» WORK ITEM: Each line of the data below that holds the word "three" is to be reported in full.

» EXTRACTED ENTRIES:
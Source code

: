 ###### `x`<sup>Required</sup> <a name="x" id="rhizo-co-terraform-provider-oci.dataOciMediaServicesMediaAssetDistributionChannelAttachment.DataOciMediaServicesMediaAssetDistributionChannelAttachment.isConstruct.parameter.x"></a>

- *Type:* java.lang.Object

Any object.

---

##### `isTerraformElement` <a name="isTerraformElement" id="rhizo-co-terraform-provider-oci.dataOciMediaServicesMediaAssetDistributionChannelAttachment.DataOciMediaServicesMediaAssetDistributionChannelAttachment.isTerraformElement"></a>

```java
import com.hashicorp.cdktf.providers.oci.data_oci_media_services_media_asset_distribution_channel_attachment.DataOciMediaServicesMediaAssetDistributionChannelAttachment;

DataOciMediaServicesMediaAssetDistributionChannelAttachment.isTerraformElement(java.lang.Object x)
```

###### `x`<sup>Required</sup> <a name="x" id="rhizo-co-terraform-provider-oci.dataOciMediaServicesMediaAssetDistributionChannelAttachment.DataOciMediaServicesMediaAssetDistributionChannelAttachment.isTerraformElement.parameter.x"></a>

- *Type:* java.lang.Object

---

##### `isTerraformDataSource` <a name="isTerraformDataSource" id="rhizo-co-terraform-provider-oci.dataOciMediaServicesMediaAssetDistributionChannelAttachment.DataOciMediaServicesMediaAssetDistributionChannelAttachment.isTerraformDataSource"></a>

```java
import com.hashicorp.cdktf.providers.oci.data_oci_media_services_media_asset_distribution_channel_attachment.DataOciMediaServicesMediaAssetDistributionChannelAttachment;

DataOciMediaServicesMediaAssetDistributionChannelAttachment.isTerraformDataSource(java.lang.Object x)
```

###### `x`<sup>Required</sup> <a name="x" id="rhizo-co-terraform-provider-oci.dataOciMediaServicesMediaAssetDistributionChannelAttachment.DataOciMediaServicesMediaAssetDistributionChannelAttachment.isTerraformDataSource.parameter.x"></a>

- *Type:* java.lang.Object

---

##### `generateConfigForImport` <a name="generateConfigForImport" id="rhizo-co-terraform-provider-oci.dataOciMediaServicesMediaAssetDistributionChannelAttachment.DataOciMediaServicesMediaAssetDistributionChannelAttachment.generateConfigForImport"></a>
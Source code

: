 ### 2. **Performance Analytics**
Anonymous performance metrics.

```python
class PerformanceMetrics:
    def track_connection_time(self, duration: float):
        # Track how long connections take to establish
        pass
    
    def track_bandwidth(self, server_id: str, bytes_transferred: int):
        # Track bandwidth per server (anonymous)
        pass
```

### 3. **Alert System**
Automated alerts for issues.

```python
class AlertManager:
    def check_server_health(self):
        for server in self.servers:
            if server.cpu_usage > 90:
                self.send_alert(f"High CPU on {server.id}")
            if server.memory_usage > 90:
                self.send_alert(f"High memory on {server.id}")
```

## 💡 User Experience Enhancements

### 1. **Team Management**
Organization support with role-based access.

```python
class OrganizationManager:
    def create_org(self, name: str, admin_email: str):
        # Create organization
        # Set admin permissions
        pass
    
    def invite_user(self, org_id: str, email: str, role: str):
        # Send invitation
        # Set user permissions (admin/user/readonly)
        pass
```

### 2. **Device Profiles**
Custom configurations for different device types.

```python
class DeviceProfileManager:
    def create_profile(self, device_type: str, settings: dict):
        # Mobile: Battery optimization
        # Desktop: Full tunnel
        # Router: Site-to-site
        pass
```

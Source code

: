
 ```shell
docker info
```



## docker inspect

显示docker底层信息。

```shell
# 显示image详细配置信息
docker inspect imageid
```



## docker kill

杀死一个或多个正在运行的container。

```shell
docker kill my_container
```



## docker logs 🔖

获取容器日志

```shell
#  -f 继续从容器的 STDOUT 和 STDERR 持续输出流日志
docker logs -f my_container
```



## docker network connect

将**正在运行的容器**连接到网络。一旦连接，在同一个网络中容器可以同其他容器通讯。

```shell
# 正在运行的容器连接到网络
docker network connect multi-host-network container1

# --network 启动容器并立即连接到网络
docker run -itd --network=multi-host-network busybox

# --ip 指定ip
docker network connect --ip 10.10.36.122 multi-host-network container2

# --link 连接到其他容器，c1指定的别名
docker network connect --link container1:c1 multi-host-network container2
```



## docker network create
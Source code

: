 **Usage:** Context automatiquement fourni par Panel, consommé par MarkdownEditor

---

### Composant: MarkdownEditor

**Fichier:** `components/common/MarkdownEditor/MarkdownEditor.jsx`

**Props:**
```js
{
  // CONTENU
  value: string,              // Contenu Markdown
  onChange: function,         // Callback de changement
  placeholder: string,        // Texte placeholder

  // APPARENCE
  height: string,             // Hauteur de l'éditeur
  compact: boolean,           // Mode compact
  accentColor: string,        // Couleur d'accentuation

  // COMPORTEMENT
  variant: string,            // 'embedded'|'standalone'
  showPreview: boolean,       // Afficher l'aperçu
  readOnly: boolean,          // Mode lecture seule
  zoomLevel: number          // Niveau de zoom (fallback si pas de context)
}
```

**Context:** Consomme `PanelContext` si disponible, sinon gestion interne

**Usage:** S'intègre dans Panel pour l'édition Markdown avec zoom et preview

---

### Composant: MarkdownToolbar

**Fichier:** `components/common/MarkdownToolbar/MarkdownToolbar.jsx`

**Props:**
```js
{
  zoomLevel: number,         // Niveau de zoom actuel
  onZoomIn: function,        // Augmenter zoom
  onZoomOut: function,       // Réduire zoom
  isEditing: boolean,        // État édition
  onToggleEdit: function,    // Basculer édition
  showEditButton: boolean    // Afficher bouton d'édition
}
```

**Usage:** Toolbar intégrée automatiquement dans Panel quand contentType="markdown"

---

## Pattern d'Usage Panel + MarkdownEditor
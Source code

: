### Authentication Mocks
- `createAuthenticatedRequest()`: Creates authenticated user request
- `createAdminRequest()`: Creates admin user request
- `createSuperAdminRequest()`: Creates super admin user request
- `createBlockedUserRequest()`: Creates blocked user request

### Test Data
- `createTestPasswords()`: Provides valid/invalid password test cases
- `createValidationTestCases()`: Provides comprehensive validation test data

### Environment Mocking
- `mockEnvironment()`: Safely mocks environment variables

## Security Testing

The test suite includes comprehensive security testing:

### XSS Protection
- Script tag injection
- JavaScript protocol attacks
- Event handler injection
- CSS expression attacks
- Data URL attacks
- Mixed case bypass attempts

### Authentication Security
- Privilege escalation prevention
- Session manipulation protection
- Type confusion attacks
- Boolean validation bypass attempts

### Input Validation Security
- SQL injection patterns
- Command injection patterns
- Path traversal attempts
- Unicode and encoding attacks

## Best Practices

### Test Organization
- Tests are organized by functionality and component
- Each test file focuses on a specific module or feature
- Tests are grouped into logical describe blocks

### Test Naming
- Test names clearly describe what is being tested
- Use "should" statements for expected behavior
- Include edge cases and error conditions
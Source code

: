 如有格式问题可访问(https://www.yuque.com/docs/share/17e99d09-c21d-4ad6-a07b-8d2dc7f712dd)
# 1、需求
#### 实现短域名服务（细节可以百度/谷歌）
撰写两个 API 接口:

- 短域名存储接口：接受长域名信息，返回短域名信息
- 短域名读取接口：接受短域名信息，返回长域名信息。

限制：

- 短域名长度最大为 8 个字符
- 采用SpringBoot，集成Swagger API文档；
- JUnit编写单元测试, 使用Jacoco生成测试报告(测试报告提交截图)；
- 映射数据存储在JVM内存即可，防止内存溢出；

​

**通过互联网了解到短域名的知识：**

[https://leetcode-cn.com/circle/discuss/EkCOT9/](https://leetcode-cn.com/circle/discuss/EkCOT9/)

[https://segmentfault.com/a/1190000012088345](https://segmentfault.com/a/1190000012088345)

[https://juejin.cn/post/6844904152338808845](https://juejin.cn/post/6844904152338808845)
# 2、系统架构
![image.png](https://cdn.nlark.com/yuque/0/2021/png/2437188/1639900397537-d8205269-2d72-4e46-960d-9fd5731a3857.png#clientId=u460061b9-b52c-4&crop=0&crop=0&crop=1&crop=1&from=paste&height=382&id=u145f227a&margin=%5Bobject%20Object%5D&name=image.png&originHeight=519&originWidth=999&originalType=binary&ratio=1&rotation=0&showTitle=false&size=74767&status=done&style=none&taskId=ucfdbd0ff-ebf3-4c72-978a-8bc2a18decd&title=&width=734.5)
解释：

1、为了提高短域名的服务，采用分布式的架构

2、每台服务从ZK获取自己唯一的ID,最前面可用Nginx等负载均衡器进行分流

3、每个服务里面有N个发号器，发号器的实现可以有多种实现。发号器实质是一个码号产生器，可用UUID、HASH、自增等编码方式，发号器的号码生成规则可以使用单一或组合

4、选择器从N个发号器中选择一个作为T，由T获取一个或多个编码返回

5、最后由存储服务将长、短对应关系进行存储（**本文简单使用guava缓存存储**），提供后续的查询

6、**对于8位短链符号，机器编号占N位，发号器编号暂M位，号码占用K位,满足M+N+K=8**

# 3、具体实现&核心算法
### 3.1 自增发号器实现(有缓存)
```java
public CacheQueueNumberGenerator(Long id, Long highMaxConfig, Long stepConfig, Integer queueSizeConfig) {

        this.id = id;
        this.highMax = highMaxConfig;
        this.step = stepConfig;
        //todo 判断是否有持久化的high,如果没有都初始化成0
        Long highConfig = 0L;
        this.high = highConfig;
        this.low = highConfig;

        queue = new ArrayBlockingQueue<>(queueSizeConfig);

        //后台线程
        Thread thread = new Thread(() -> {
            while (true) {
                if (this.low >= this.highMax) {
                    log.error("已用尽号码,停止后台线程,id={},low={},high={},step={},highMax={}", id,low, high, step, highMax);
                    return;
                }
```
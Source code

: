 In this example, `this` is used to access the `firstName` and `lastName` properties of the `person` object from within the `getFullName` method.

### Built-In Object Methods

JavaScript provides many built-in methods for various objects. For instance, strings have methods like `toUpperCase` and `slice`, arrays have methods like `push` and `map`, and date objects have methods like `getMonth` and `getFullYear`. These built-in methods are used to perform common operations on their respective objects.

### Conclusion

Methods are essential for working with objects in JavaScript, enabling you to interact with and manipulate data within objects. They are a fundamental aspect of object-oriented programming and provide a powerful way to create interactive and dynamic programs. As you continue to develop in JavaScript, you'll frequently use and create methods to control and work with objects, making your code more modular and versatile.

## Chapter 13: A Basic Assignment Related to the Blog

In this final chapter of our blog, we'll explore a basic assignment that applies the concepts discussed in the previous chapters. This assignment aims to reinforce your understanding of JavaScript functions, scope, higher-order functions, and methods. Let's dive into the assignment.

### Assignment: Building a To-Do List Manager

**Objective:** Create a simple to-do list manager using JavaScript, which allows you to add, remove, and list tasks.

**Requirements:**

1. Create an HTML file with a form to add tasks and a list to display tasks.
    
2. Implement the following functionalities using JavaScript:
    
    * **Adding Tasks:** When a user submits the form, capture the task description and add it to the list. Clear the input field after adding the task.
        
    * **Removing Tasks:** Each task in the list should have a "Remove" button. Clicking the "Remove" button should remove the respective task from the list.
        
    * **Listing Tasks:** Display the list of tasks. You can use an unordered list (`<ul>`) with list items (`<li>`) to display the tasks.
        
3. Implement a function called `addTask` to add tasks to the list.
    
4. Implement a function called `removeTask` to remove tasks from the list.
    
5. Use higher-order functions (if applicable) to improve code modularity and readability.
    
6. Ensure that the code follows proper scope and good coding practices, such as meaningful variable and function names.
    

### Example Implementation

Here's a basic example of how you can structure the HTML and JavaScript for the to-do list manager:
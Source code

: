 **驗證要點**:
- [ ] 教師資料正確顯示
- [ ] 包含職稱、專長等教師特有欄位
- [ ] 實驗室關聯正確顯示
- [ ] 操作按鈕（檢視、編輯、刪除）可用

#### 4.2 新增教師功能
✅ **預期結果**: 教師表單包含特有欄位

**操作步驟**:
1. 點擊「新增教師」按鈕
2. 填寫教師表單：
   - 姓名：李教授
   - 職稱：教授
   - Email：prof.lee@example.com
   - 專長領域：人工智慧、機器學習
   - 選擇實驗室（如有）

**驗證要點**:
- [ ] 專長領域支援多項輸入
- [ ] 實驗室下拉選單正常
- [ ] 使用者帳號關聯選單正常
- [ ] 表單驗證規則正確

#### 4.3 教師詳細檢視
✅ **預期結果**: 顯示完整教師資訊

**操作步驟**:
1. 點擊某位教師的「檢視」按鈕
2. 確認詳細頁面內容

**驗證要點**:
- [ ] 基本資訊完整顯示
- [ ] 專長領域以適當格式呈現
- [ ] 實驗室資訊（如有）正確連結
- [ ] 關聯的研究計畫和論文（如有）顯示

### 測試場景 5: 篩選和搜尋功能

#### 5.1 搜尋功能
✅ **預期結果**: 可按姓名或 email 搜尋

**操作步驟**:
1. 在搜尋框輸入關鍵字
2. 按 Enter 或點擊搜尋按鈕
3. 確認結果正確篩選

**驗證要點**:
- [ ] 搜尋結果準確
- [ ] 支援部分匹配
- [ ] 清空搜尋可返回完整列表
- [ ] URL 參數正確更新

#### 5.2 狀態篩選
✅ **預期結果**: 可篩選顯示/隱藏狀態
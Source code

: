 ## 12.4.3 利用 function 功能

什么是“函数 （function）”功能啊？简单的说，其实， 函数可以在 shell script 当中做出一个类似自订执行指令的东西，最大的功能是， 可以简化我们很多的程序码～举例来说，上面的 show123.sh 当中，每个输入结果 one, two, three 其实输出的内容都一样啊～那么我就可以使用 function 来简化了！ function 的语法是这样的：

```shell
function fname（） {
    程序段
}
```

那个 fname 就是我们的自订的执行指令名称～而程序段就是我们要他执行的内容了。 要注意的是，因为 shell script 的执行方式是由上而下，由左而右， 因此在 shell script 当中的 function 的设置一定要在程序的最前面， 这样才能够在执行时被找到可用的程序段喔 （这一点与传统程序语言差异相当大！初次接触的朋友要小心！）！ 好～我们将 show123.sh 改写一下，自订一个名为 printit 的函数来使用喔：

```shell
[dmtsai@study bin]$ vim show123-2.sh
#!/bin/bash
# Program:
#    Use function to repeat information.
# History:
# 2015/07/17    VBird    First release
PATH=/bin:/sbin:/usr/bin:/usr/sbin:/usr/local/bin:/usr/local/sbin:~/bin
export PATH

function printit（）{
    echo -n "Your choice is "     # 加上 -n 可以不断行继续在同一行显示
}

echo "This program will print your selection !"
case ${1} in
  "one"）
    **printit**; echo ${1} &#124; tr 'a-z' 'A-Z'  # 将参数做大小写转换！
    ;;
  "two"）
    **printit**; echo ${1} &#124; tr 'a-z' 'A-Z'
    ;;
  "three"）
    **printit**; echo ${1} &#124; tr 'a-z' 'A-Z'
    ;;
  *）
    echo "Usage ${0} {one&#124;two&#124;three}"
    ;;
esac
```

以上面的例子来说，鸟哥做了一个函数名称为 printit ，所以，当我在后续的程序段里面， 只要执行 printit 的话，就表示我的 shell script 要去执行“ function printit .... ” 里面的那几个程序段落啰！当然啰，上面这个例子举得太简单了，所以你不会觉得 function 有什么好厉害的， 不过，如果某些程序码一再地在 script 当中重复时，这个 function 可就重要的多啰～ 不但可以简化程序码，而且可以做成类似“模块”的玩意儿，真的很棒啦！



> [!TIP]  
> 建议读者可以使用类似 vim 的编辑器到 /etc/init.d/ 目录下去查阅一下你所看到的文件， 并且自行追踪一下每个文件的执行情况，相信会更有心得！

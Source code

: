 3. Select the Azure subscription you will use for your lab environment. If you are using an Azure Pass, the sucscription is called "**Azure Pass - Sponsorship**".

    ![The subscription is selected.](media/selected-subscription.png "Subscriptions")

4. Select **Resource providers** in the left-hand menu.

» RESPONSE AREA:
什么是“函数 （function）”功能啊？简单的说，其实， 函数可以在 shell script 当中做出一个类似自订执行指令的东西，最大的功能是， 可以简化我们很多的程序码～举例来说，上面的 show123.sh 当中，每个输入结果 one, two, three 其实输出的内容都一样啊～那么我就可以使用 function 来简化了！ function 的语法是这样的：
  "three"）
    echo "Usage ${0} {one&#124;two&#124;three}"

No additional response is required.